A força-tarefa destacou os resultados do primeiro teste regional de estudantes primários, que foi administrado em 1998 pela Organização Educacional, Científica e Cultural
da ONU (Unesco).
"Cuba liderou a região nos resultados de terceira e quarta série em matemática e língua", afirma a equipe. "Mesmo as classes mais baixas de estudantes cubanos tiveram uma performance
acima da média regional".O sistema educacional de Cuba - junto com a saúde - foi uma prioridade no governo do presidente Fidel Castro desde o começo da revolução há quatro décadas, quando os
professores de cultura viajavam pelo interior.
Críticos afirmam que Castro usou a educação como um recurso para a doutrinação política.
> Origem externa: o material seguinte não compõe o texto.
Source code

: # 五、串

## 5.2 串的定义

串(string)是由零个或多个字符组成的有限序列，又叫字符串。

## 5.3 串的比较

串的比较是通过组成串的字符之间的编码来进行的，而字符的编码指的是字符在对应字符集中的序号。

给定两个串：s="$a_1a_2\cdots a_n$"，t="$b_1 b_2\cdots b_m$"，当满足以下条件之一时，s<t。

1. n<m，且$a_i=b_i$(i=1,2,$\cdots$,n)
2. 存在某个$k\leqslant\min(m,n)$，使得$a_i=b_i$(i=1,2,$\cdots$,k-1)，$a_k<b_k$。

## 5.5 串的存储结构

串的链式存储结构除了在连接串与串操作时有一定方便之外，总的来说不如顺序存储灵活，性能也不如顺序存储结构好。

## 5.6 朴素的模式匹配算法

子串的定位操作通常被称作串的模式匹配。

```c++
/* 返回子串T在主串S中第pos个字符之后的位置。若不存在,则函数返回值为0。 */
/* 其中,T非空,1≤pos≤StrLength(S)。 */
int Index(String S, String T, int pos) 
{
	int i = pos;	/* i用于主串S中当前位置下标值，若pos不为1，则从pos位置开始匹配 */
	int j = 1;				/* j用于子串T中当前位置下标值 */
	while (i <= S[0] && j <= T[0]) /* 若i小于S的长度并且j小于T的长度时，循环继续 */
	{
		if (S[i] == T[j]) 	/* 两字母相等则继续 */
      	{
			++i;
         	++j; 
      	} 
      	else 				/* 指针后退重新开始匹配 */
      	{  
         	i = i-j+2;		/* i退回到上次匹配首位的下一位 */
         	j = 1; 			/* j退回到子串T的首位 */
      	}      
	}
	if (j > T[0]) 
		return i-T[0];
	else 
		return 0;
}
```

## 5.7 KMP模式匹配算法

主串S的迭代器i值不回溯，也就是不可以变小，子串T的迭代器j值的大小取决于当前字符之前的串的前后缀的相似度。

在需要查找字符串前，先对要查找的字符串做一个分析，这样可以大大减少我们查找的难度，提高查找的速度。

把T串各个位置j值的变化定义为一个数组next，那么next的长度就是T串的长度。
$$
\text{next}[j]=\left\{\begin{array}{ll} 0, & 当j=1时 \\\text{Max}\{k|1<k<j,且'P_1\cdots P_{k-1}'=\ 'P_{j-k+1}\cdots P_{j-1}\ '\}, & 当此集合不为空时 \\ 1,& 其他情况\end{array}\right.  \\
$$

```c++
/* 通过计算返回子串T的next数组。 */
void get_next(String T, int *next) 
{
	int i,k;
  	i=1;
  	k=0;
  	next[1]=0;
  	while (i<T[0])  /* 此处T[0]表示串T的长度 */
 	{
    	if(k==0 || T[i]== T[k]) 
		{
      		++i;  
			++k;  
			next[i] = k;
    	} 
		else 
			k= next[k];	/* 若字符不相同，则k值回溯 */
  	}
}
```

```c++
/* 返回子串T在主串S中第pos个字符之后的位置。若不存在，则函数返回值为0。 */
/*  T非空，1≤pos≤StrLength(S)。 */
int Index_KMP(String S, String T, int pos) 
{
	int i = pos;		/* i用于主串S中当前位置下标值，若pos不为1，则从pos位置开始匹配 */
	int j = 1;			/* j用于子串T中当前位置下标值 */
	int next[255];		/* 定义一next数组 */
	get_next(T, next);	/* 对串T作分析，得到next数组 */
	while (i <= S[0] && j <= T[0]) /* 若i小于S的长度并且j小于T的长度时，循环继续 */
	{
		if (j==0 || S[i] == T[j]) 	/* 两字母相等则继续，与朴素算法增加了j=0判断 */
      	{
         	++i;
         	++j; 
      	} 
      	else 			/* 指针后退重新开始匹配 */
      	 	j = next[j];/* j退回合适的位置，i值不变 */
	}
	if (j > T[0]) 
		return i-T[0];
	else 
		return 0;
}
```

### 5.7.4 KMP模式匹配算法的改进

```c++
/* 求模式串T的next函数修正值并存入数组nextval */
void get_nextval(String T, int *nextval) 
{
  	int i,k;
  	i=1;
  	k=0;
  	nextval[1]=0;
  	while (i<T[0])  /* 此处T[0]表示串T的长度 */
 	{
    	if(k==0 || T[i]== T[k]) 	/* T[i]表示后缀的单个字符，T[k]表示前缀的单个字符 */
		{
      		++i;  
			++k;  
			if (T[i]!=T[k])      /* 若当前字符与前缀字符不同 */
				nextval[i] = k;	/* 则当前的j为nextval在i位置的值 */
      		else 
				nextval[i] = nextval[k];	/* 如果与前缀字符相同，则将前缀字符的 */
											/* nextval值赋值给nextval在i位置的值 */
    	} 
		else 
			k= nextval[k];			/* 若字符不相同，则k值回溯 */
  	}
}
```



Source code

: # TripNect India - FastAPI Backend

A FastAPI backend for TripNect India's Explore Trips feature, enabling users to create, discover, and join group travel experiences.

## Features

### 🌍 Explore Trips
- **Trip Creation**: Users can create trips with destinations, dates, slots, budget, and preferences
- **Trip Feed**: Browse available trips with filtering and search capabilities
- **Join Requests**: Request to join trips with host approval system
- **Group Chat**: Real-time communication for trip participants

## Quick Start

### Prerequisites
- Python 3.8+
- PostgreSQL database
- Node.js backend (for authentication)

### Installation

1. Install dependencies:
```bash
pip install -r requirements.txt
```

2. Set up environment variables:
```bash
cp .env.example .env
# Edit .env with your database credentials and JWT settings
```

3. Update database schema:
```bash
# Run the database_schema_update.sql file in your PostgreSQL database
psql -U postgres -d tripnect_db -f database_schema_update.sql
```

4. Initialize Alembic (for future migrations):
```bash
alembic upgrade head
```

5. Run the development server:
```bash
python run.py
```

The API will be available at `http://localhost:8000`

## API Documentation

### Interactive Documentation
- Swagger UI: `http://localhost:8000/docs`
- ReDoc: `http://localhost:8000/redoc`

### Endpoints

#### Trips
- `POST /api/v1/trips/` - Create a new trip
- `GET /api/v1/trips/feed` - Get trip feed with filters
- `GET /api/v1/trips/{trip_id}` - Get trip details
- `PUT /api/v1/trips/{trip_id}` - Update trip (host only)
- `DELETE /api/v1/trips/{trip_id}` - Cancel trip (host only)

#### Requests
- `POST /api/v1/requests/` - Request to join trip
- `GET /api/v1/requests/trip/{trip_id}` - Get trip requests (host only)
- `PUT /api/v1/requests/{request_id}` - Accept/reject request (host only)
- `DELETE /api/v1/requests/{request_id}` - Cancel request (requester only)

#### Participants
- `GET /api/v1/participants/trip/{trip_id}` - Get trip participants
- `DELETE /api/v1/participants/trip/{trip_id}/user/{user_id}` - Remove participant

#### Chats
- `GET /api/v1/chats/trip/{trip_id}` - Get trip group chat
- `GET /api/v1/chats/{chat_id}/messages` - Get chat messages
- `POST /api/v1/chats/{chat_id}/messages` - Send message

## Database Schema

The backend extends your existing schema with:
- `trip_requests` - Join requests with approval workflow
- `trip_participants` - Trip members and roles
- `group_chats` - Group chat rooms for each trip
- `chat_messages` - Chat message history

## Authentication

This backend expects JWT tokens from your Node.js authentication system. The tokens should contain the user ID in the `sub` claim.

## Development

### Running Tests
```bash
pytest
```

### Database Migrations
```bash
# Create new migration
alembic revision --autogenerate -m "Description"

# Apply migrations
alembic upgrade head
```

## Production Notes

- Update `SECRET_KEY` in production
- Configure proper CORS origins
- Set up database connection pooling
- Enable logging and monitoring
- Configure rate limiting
No passado, os livros de leitura do primeiro grau incluíam slogans
revolucionários como "Estude, Trabalhe, Assalte", e o governo freqüentemente mobiliza jovens estudantes para manifestações políticas.
As descobertas são especialmente relevantes já que a ilha
viveu sob embargo econômico dos Estados Unidos por décadas e perdeu seu cliente soviético - e bilhões de dólares em subsídios - há uma década, mergulhando os cubanos em um período de austeridade, apagões e faltas de
comida. Os planejadores do governo afirmam que desviaram fundos de outras áreas para reforçar escolas e hospitais, que no entanto deterioraram.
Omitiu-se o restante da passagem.